%%

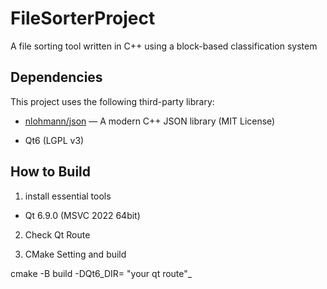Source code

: # FileSorterProject

A file sorting tool written in C++ using a block-based classification system 




## Dependencies

This project uses the following third-party library:

- [nlohmann/json](https://github.com/nlohmann/json) — A modern C++ JSON library (MIT License)

- Qt6  (LGPL v3)



## How to Build

1. install essential tools

- Qt 6.9.0 (MSVC 2022 64bit)

2. Check Qt Route

3. CMake Setting and build

cmake -B build -DQt6_DIR= "your qt route"_
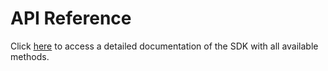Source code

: # API Reference 

Click [here](pathname:///python-sdk/api-reference-docs/) to access a detailed documentation of the SDK with all available methods. 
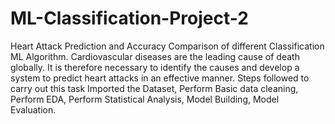 # ML-Classification-Project-2
Heart Attack Prediction and Accuracy Comparison of different Classification ML Algorithm. 
Cardiovascular diseases are the leading cause of death globally. It is therefore necessary to 
identify the causes and develop a system to predict heart attacks in an effective manner.
Steps followed to carry out this task
Imported the Dataset,
Perform Basic data cleaning,
Perform EDA,
Perform Statistical Analysis,
Model Building,
Model Evaluation.
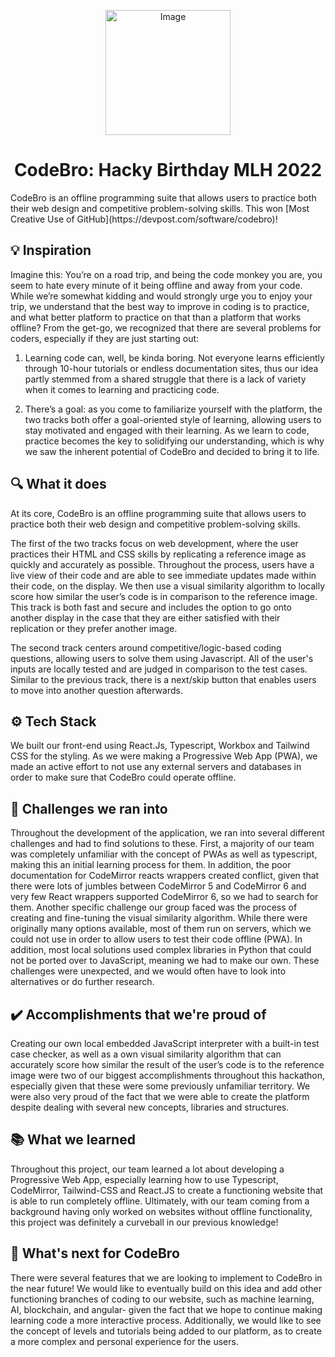 <p align="center">
    <img alt="Image" src="https://media.discordapp.net/attachments/1000155185357795401/1000633854467506216/unknown.png" width="200" />
</p>
<h1 align="center">
  CodeBro: Hacky Birthday MLH 2022
</h1>
CodeBro is an offline programming suite that allows users to practice both their web design and competitive problem-solving skills. This won [Most Creative Use of GitHub](https://devpost.com/software/codebro)!

## 💡 Inspiration
Imagine this: You’re on a road trip, and being the code monkey you are, you seem to hate every minute of it being offline and away from your code. While we’re somewhat kidding and would strongly urge you to enjoy your trip, we understand that the best way to improve in coding is to practice, and what better platform to practice on that than a platform that works offline? From the get-go, we recognized that there are several problems for coders, especially if they are just starting out:

1. Learning code can, well, be kinda boring. Not everyone learns efficiently through 10-hour tutorials or endless documentation sites, thus our idea partly stemmed from a shared struggle that there is a lack of variety when it comes to learning and practicing code. 

2. There’s a goal: as you come to familiarize yourself with the platform, the two tracks both offer a goal-oriented style of learning, allowing users to stay motivated and engaged with their learning. 
As we learn to code, practice becomes the key to solidifying our understanding, which is why we saw the inherent potential of CodeBro and decided to bring it to life. 


## 🔍 What it does
At its core, CodeBro is an offline programming suite that allows users to practice both their web design and competitive problem-solving skills. 

The first of the two tracks focus on web development, where the user practices their HTML and CSS skills by replicating a reference image as quickly and accurately as possible. Throughout the process, users have a live view of their code and are able to see immediate updates made within their code, on the display. We then use a visual similarity algorithm to locally score how similar the user’s code is in comparison to the reference image. This track is both fast and secure and includes the option to go onto another display in the case that they are either satisfied with their replication or they prefer another image. 

The second track centers around competitive/logic-based coding questions, allowing users to solve them using Javascript. All of the user's inputs are locally tested and are judged in comparison to the test cases. Similar to the previous track, there is a next/skip button that enables users to move into another question afterwards. 


## ⚙️ Tech Stack
We built our front-end using React.Js, Typescript, Workbox and Tailwind CSS for the styling. As we were making a Progressive Web App (PWA), we made an active effort to not use any external servers and databases in order to make sure that CodeBro could operate offline.

## 🚧 Challenges we ran into
Throughout the development of the application, we ran into several different challenges and had to find solutions to these. First, a majority of our team was completely unfamiliar with the concept of PWAs as well as typescript, making this an initial learning process for them. In addition, the poor documentation for CodeMirror reacts wrappers created conflict, given that there were lots of jumbles between CodeMirror 5 and CodeMirror 6 and very few React wrappers supported CodeMirror 6, so we had to search for them. Another specific challenge our group faced was the process of creating and fine-tuning the visual similarity algorithm. While there were originally many options available, most of them run on servers, which we could not use in order to allow users to test their code offline (PWA). In addition, most local solutions used complex libraries in Python that could not be ported over to JavaScript, meaning we had to make our own. These challenges were unexpected, and we would often have to look into alternatives or do further research. 

## ✔️ Accomplishments that we're proud of
Creating our own local embedded JavaScript interpreter with a built-in test case checker, as well as a own visual similarity algorithm that can accurately score how similar the result of the user’s code is to the reference image were two of our biggest accomplishments throughout this hackathon, especially given that these were some previously unfamiliar territory. We were also very proud of the fact that we were able to create the platform despite dealing with several new concepts, libraries and structures. 

## 📚 What we learned
Throughout this project, our team learned a lot about developing a Progressive Web App, especially learning how to use Typescript, CodeMirror, Tailwind-CSS and React.JS to create a functioning website that is able to run completely offline. Ultimately, with our team coming from a background having only worked on websites without offline functionality, this project was definitely a curveball in our previous knowledge!

## 🔭 What's next for CodeBro
There were several features that we are looking to implement to CodeBro in the near future! We would like to eventually build on this idea and add other functioning branches of coding to our website, such as machine learning, AI, blockchain, and angular- given the fact that we hope to continue making learning code a more interactive process. Additionally, we would like to see the concept of levels and tutorials being added to our platform, as to create a more complex and personal experience for the users.
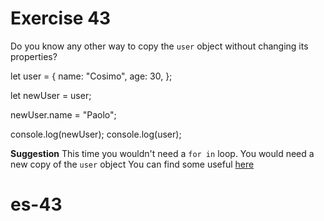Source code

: # Exercise 43

Do you know any other way to copy the `user` object without changing its properties?

let user = {
name: "Cosimo",
age: 30,
};

let newUser = user;

newUser.name = "Paolo";

console.log(newUser);
console.log(user);

**Suggestion**
This time you wouldn't need a `for in` loop.
You would need a new copy of the `user` object
You can find some useful [here](https://developer.mozilla.org/en-US/docs/Web/JavaScript/Reference/Global_Objects/Object/assign)
# es-43
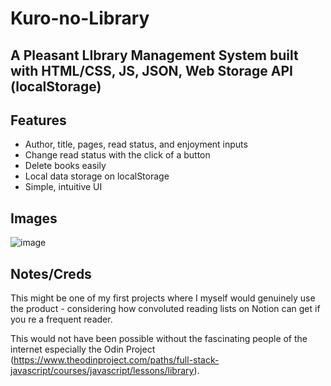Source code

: # Kuro-no-Library
## A Pleasant LIbrary Management System built with HTML/CSS, JS, JSON, Web Storage API (localStorage)

## Features 
* Author, title, pages, read status, and enjoyment inputs
* Change read status with the click of a button 
* Delete books easily 
* Local data storage on localStorage 
* Simple, intuitive UI 

## Images 
 
![image](https://user-images.githubusercontent.com/71617542/130335934-75ffe999-2e18-42a5-a601-600686cbe2b0.png)

## Notes/Creds

This might be one of my first projects where I myself would genuinely use the product - considering how convoluted reading lists on Notion can get if you re a frequent reader. 

This would not have been possible without the fascinating people of the internet especially the Odin Project (https://www.theodinproject.com/paths/full-stack-javascript/courses/javascript/lessons/library). 


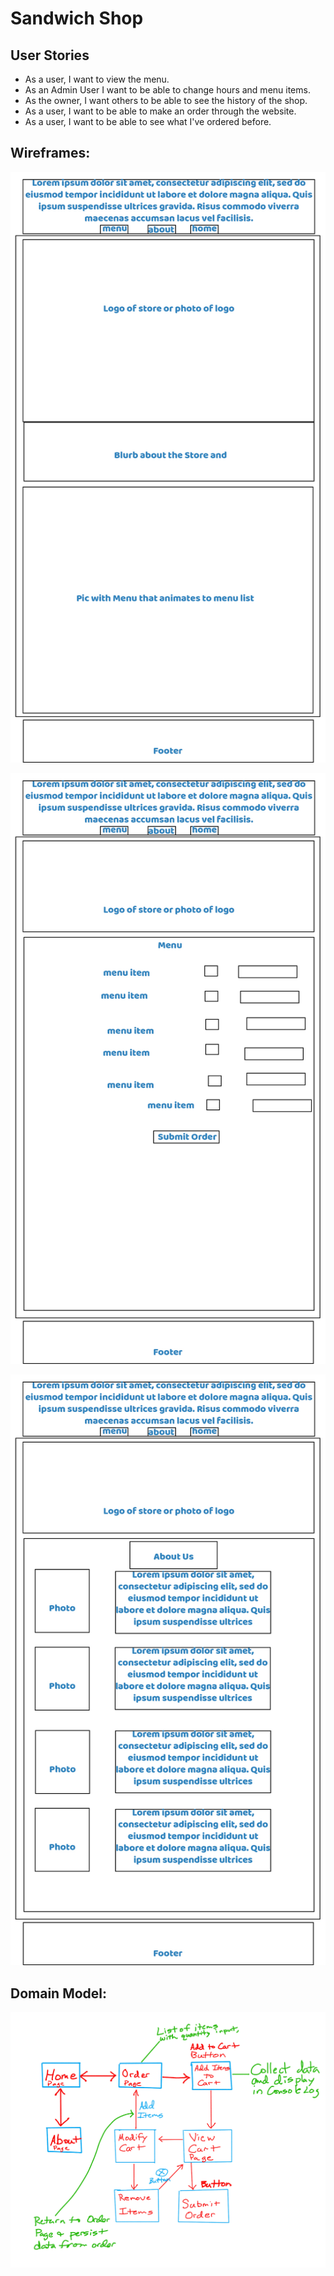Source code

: # Sandwich Shop

## User Stories

- As a user, I want to view the menu.
- As an Admin User I want to be able to change hours and menu items.
- As the owner, I want others to be able to see the history of the shop.
- As a user, I want to be able to make an order through the website.
- As a user, I want to be able to see what I've ordered before.

## Wireframes:

![Main Screen Wireframe](assets/Sandwich_Shop_Main.jpg)

![Menu Screen Wireframe](assets/Sandwich_Shop_Menu.jpg)

![About Screen Wireframe](assets/Sandwich_Shop_about.jpg)

## Domain Model:

![Domain Model](assets/Domain_Model.jpg)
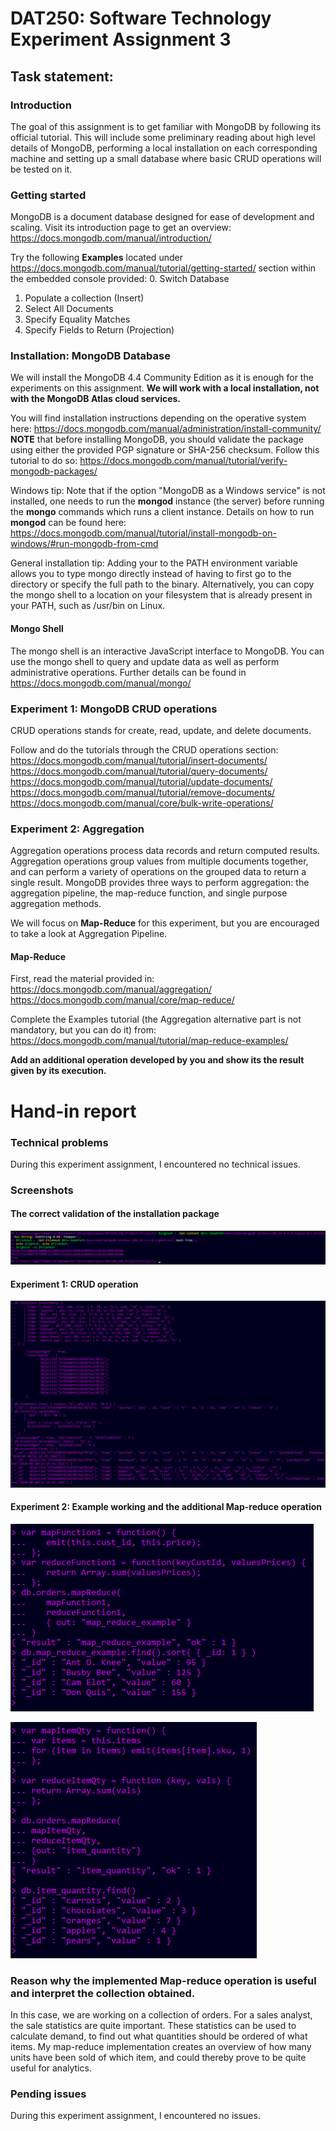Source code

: # DAT250: Software Technology Experiment Assignment 3
## Task statement:
### Introduction
The goal of this assignment is to get familiar with MongoDB by following its official tutorial. This will include some preliminary reading about high level details of MongoDB, performing a local installation on each corresponding machine and setting up a small database where basic CRUD operations will be tested on it.

### Getting started
MongoDB is a document database designed for ease of development and scaling. Visit its introduction page to get an overview: https://docs.mongodb.com/manual/introduction/

Try the following **Examples** located under https://docs.mongodb.com/manual/tutorial/getting-started/ section within the embedded console provided:
0. Switch Database
1. Populate a collection (Insert)
2. Select All Documents
3. Specify Equality Matches
4. Specify Fields to Return (Projection)

### Installation: MongoDB Database
We will install the MongoDB 4.4 Community Edition as it is enough for the experiments on this assignment. **We will work with a local installation, not with the MongoDB Atlas cloud services.**

You will find installation instructions depending on the operative system here: https://docs.mongodb.com/manual/administration/install-community/
**NOTE** that before installing MongoDB, you should validate the package using either the provided PGP signature or SHA-256 checksum.
Follow this tutorial to do so: https://docs.mongodb.com/manual/tutorial/verify-mongodb-packages/

Windows tip:
Note that if the option "MongoDB as a Windows service" is not installed, one needs to run the **mongod** instance (the server) before running the **mongo** commands which runs a client instance.
Details on how to run **mongod** can be found here: https://docs.mongodb.com/manual/tutorial/install-mongodb-on-windows/#run-mongodb-from-cmd

General installation tip:
Adding your <mongo shell installation dir> to the PATH environment variable allows you to type mongo directly instead of having to first go to the <mongo shell installation dir> directory or specify the full path to the binary.
Alternatively, you can copy the mongo shell to a location on your filesystem that is already present in your PATH, such as /usr/bin on Linux.

#### Mongo Shell
The mongo shell is an interactive JavaScript interface to MongoDB. You can use the mongo shell to query and update data as well as perform administrative operations.
Further details can be found in https://docs.mongodb.com/manual/mongo/

### Experiment 1: MongoDB CRUD operations
CRUD operations stands for create, read, update, and delete documents.

Follow and do the tutorials through the CRUD operations section:
https://docs.mongodb.com/manual/tutorial/insert-documents/
https://docs.mongodb.com/manual/tutorial/query-documents/
https://docs.mongodb.com/manual/tutorial/update-documents/
https://docs.mongodb.com/manual/tutorial/remove-documents/
https://docs.mongodb.com/manual/core/bulk-write-operations/

### Experiment 2: Aggregation
Aggregation operations process data records and return computed results. Aggregation operations group values from multiple documents together, and can perform a variety of operations on the grouped data to return a single result. MongoDB provides three ways to perform aggregation: the aggregation pipeline, the map-reduce function, and single purpose aggregation methods.

We will focus on **Map-Reduce** for this experiment, but you are encouraged to take a look at Aggregation Pipeline.

#### Map-Reduce
First, read the material provided in:
https://docs.mongodb.com/manual/aggregation/
https://docs.mongodb.com/manual/core/map-reduce/

Complete the Examples tutorial (the Aggregation alternative part is not mandatory, but you can do it) from:
https://docs.mongodb.com/manual/tutorial/map-reduce-examples/

**Add an additional operation developed by you and show its the result given by its execution.**

# Hand-in report
### Technical problems
During this experiment assignment, I encountered no technical issues.

### Screenshots
#### The correct validation of the installation package
![Alt Text](img/screenshots/expass3/Validation_Install-package.png?raw=true)

#### Experiment 1: CRUD operation
![Alt Text](img/screenshots/expass3/Operation_CRUD.png?raw=true)

#### Experiment 2: Example working and the additional Map-reduce operation
![Alt Text](img/screenshots/expass3/mapReduce_Example.png?raw=true)

![Alt Text](img/screenshots/expass3/mapReduce_ItemQty.png?raw=true)

### Reason why the implemented Map-reduce operation is useful and interpret the collection obtained. 
In this case, we are working on a collection of orders. For a sales analyst, the sale statistics are quite important. These statistics can be used to calculate demand, to find out what quantities should be ordered of what items.
My map-reduce implementation creates an overview of how many units have been sold of which item, and could thereby prove to be quite useful for analytics.

### Pending issues
During this experiment assignment, I encountered no issues.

%%

§ Exercise brief
Starting at the line that contains "https://docs.mongodb.com/manual/core/map-reduce/", reproduce each line through the end of the records exactly, both ends included.

§ Result of the exercise
https://docs.mongodb.com/manual/core/map-reduce/

Complete the Examples tutorial (the Aggregation alternative part is not mandatory, but you can do it) from:
https://docs.mongodb.com/manual/tutorial/map-reduce-examples/

**Add an additional operation developed by you and show its the result given by its execution.**

# Hand-in report
### Technical problems
During this experiment assignment, I encountered no technical issues.

### Screenshots
#### The correct validation of the installation package
![Alt Text](img/screenshots/expass3/Validation_Install-package.png?raw=true)

#### Experiment 1: CRUD operation
![Alt Text](img/screenshots/expass3/Operation_CRUD.png?raw=true)

#### Experiment 2: Example working and the additional Map-reduce operation
![Alt Text](img/screenshots/expass3/mapReduce_Example.png?raw=true)

![Alt Text](img/screenshots/expass3/mapReduce_ItemQty.png?raw=true)

### Reason why the implemented Map-reduce operation is useful and interpret the collection obtained. 
In this case, we are working on a collection of orders. For a sales analyst, the sale statistics are quite important. These statistics can be used to calculate demand, to find out what quantities should be ordered of what items.
My map-reduce implementation creates an overview of how many units have been sold of which item, and could thereby prove to be quite useful for analytics.

### Pending issues
During this experiment assignment, I encountered no issues.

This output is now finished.